- _Problem details_
Your reply should contain every record, restated word for word.

━━ Entries shown

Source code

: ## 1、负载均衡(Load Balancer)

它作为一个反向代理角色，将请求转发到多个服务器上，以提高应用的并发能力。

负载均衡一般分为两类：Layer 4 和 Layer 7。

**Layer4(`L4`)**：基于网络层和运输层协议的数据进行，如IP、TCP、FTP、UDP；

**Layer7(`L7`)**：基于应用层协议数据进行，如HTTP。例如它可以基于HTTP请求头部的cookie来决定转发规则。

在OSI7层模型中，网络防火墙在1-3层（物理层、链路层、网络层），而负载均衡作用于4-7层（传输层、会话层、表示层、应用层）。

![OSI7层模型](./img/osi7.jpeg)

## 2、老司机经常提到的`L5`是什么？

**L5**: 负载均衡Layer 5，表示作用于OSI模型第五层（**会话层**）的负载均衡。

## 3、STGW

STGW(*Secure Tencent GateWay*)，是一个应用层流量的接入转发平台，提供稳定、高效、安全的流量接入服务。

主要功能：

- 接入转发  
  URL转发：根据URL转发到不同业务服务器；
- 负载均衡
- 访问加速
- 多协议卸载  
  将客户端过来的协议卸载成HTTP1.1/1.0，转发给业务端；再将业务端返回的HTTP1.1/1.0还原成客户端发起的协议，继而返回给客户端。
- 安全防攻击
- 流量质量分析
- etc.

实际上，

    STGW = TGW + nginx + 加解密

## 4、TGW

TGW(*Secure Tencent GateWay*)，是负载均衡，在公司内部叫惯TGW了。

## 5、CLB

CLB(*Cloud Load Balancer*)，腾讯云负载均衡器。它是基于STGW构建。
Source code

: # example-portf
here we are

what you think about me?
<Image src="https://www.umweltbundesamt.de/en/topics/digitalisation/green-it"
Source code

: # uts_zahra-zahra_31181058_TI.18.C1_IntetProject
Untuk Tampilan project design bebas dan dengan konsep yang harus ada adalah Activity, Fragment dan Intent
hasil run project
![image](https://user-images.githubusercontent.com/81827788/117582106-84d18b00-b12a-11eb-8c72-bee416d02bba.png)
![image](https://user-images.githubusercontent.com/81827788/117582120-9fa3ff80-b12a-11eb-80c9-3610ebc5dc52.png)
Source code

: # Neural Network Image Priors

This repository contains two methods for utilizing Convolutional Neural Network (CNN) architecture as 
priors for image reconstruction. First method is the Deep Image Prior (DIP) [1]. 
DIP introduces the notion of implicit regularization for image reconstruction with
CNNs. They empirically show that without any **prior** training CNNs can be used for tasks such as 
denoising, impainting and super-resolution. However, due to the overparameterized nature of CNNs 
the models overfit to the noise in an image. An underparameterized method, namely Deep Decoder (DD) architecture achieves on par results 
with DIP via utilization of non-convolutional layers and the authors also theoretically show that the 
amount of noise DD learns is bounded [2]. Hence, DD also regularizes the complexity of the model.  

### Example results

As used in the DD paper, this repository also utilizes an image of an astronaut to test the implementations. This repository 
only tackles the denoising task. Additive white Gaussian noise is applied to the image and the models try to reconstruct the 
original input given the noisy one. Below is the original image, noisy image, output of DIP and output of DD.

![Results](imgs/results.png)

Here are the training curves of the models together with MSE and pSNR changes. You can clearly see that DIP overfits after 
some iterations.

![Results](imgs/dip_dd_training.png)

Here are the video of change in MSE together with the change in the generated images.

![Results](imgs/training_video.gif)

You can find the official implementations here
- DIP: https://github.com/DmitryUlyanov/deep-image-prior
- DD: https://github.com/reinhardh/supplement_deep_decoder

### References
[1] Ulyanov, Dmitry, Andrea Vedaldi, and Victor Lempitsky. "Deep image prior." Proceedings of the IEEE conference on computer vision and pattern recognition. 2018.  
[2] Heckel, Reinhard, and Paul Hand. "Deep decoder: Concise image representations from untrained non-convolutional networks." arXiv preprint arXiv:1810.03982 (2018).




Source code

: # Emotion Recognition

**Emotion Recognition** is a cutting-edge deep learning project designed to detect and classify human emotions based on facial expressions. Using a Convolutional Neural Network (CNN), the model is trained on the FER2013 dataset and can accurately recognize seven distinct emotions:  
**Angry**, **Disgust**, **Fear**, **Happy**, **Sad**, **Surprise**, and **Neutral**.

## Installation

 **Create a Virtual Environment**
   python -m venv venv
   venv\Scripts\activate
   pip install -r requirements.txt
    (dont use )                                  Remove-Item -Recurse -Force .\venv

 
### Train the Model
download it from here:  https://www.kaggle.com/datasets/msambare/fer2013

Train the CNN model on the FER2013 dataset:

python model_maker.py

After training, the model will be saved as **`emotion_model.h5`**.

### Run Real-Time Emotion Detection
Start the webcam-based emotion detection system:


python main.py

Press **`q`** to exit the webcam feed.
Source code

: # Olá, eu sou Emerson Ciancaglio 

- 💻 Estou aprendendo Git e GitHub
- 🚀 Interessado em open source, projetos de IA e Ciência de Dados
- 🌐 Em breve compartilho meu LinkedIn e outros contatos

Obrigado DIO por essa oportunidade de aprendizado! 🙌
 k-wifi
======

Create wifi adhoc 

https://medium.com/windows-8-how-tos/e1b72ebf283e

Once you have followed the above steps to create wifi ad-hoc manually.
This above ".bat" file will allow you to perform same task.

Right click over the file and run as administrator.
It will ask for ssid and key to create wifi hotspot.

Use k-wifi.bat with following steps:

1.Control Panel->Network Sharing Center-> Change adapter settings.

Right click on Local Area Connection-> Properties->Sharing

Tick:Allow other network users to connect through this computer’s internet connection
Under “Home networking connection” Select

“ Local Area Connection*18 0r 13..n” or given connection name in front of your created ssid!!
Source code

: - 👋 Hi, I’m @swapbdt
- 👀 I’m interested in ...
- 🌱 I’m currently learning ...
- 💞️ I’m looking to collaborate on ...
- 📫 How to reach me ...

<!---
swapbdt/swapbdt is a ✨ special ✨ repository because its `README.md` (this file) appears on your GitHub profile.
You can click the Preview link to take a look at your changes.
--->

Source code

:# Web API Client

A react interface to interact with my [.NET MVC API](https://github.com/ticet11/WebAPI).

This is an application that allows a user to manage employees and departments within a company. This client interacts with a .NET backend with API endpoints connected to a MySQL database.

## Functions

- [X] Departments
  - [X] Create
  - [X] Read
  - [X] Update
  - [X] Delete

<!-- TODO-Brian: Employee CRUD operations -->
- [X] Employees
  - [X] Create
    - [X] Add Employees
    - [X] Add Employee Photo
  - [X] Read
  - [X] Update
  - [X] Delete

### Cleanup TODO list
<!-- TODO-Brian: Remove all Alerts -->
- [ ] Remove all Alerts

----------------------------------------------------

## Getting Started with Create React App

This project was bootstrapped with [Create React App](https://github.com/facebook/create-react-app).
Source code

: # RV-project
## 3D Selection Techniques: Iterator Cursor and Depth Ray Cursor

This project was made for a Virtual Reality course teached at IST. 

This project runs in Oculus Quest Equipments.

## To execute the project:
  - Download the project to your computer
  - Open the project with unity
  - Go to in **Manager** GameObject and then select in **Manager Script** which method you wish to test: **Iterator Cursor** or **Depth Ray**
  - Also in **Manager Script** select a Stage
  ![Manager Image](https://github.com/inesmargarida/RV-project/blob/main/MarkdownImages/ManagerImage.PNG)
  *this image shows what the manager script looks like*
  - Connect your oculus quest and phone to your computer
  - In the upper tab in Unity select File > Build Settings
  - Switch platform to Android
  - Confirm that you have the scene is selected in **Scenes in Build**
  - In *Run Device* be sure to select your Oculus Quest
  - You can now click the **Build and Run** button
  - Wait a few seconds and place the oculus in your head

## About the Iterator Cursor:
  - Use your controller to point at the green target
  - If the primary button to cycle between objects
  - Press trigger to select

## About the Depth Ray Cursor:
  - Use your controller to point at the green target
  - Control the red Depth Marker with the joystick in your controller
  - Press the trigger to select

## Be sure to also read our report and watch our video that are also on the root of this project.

━━━━

- _Your solution_
Source code

: ## 1、负载均衡(Load Balancer)

它作为一个反向代理角色，将请求转发到多个服务器上，以提高应用的并发能力。

负载均衡一般分为两类：Layer 4 和 Layer 7。

**Layer4(`L4`)**：基于网络层和运输层协议的数据进行，如IP、TCP、FTP、UDP；

**Layer7(`L7`)**：基于应用层协议数据进行，如HTTP。例如它可以基于HTTP请求头部的cookie来决定转发规则。

在OSI7层模型中，网络防火墙在1-3层（物理层、链路层、网络层），而负载均衡作用于4-7层（传输层、会话层、表示层、应用层）。

![OSI7层模型](./img/osi7.jpeg)

## 2、老司机经常提到的`L5`是什么？

**L5**: 负载均衡Layer 5，表示作用于OSI模型第五层（**会话层**）的负载均衡。

## 3、STGW

STGW(*Secure Tencent GateWay*)，是一个应用层流量的接入转发平台，提供稳定、高效、安全的流量接入服务。

主要功能：

- 接入转发  
  URL转发：根据URL转发到不同业务服务器；
- 负载均衡
- 访问加速
- 多协议卸载  
  将客户端过来的协议卸载成HTTP1.1/1.0，转发给业务端；再将业务端返回的HTTP1.1/1.0还原成客户端发起的协议，继而返回给客户端。
- 安全防攻击
- 流量质量分析
- etc.

实际上，

    STGW = TGW + nginx + 加解密

## 4、TGW

TGW(*Secure Tencent GateWay*)，是负载均衡，在公司内部叫惯TGW了。

## 5、CLB

CLB(*Cloud Load Balancer*)，腾讯云负载均衡器。它是基于STGW构建。
Source code

: # example-portf
here we are

what you think about me?
<Image src="https://www.umweltbundesamt.de/en/topics/digitalisation/green-it"
Source code

: # uts_zahra-zahra_31181058_TI.18.C1_IntetProject
Untuk Tampilan project design bebas dan dengan konsep yang harus ada adalah Activity, Fragment dan Intent
hasil run project
![image](https://user-images.githubusercontent.com/81827788/117582106-84d18b00-b12a-11eb-8c72-bee416d02bba.png)
![image](https://user-images.githubusercontent.com/81827788/117582120-9fa3ff80-b12a-11eb-80c9-3610ebc5dc52.png)
Source code

: # Neural Network Image Priors

This repository contains two methods for utilizing Convolutional Neural Network (CNN) architecture as 
priors for image reconstruction. First method is the Deep Image Prior (DIP) [1]. 
DIP introduces the notion of implicit regularization for image reconstruction with
CNNs. They empirically show that without any **prior** training CNNs can be used for tasks such as 
denoising, impainting and super-resolution. However, due to the overparameterized nature of CNNs 
the models overfit to the noise in an image. An underparameterized method, namely Deep Decoder (DD) architecture achieves on par results 
with DIP via utilization of non-convolutional layers and the authors also theoretically show that the 
amount of noise DD learns is bounded [2]. Hence, DD also regularizes the complexity of the model.  

### Example results

As used in the DD paper, this repository also utilizes an image of an astronaut to test the implementations. This repository 
only tackles the denoising task. Additive white Gaussian noise is applied to the image and the models try to reconstruct the 
original input given the noisy one. Below is the original image, noisy image, output of DIP and output of DD.

![Results](imgs/results.png)

Here are the training curves of the models together with MSE and pSNR changes. You can clearly see that DIP overfits after 
some iterations.

![Results](imgs/dip_dd_training.png)

Here are the video of change in MSE together with the change in the generated images.

![Results](imgs/training_video.gif)

You can find the official implementations here
- DIP: https://github.com/DmitryUlyanov/deep-image-prior
- DD: https://github.com/reinhardh/supplement_deep_decoder

### References
[1] Ulyanov, Dmitry, Andrea Vedaldi, and Victor Lempitsky. "Deep image prior." Proceedings of the IEEE conference on computer vision and pattern recognition. 2018.  
[2] Heckel, Reinhard, and Paul Hand. "Deep decoder: Concise image representations from untrained non-convolutional networks." arXiv preprint arXiv:1810.03982 (2018).




Source code

: # Emotion Recognition

**Emotion Recognition** is a cutting-edge deep learning project designed to detect and classify human emotions based on facial expressions. Using a Convolutional Neural Network (CNN), the model is trained on the FER2013 dataset and can accurately recognize seven distinct emotions:  
**Angry**, **Disgust**, **Fear**, **Happy**, **Sad**, **Surprise**, and **Neutral**.

## Installation

 **Create a Virtual Environment**
   python -m venv venv
   venv\Scripts\activate
   pip install -r requirements.txt
    (dont use )                                  Remove-Item -Recurse -Force .\venv

 
### Train the Model
download it from here:  https://www.kaggle.com/datasets/msambare/fer2013

Train the CNN model on the FER2013 dataset:

python model_maker.py

After training, the model will be saved as **`emotion_model.h5`**.

### Run Real-Time Emotion Detection
Start the webcam-based emotion detection system:


python main.py

Press **`q`** to exit the webcam feed.
Source code

: # Olá, eu sou Emerson Ciancaglio 

- 💻 Estou aprendendo Git e GitHub
- 🚀 Interessado em open source, projetos de IA e Ciência de Dados
- 🌐 Em breve compartilho meu LinkedIn e outros contatos

Obrigado DIO por essa oportunidade de aprendizado! 🙌
 k-wifi
======

Create wifi adhoc 

https://medium.com/windows-8-how-tos/e1b72ebf283e

Once you have followed the above steps to create wifi ad-hoc manually.
This above ".bat" file will allow you to perform same task.

Right click over the file and run as administrator.
It will ask for ssid and key to create wifi hotspot.

Use k-wifi.bat with following steps:

1.Control Panel->Network Sharing Center-> Change adapter settings.

Right click on Local Area Connection-> Properties->Sharing

Tick:Allow other network users to connect through this computer’s internet connection
Under “Home networking connection” Select

“ Local Area Connection*18 0r 13..n” or given connection name in front of your created ssid!!
Source code

: - 👋 Hi, I’m @swapbdt
- 👀 I’m interested in ...
- 🌱 I’m currently learning ...
- 💞️ I’m looking to collaborate on ...
- 📫 How to reach me ...

<!---
swapbdt/swapbdt is a ✨ special ✨ repository because its `README.md` (this file) appears on your GitHub profile.
You can click the Preview link to take a look at your changes.
--->

Source code

:# Web API Client

A react interface to interact with my [.NET MVC API](https://github.com/ticet11/WebAPI).

This is an application that allows a user to manage employees and departments within a company. This client interacts with a .NET backend with API endpoints connected to a MySQL database.

## Functions

- [X] Departments
  - [X] Create
  - [X] Read
  - [X] Update
  - [X] Delete

<!-- TODO-Brian: Employee CRUD operations -->
- [X] Employees
  - [X] Create
    - [X] Add Employees
    - [X] Add Employee Photo
  - [X] Read
  - [X] Update
  - [X] Delete

### Cleanup TODO list
<!-- TODO-Brian: Remove all Alerts -->
- [ ] Remove all Alerts

----------------------------------------------------

## Getting Started with Create React App

This project was bootstrapped with [Create React App](https://github.com/facebook/create-react-app).
Source code

: # RV-project
## 3D Selection Techniques: Iterator Cursor and Depth Ray Cursor

This project was made for a Virtual Reality course teached at IST. 

This project runs in Oculus Quest Equipments.

## To execute the project:
  - Download the project to your computer
  - Open the project with unity
  - Go to in **Manager** GameObject and then select in **Manager Script** which method you wish to test: **Iterator Cursor** or **Depth Ray**
  - Also in **Manager Script** select a Stage
  ![Manager Image](https://github.com/inesmargarida/RV-project/blob/main/MarkdownImages/ManagerImage.PNG)
  *this image shows what the manager script looks like*
  - Connect your oculus quest and phone to your computer
  - In the upper tab in Unity select File > Build Settings
  - Switch platform to Android
  - Confirm that you have the scene is selected in **Scenes in Build**
  - In *Run Device* be sure to select your Oculus Quest
  - You can now click the **Build and Run** button
  - Wait a few seconds and place the oculus in your head

## About the Iterator Cursor:
  - Use your controller to point at the green target
  - If the primary button to cycle between objects
  - Press trigger to select

## About the Depth Ray Cursor:
  - Use your controller to point at the green target
  - Control the red Depth Marker with the joystick in your controller
  - Press the trigger to select

## Be sure to also read our report and watch our video that are also on the root of this project.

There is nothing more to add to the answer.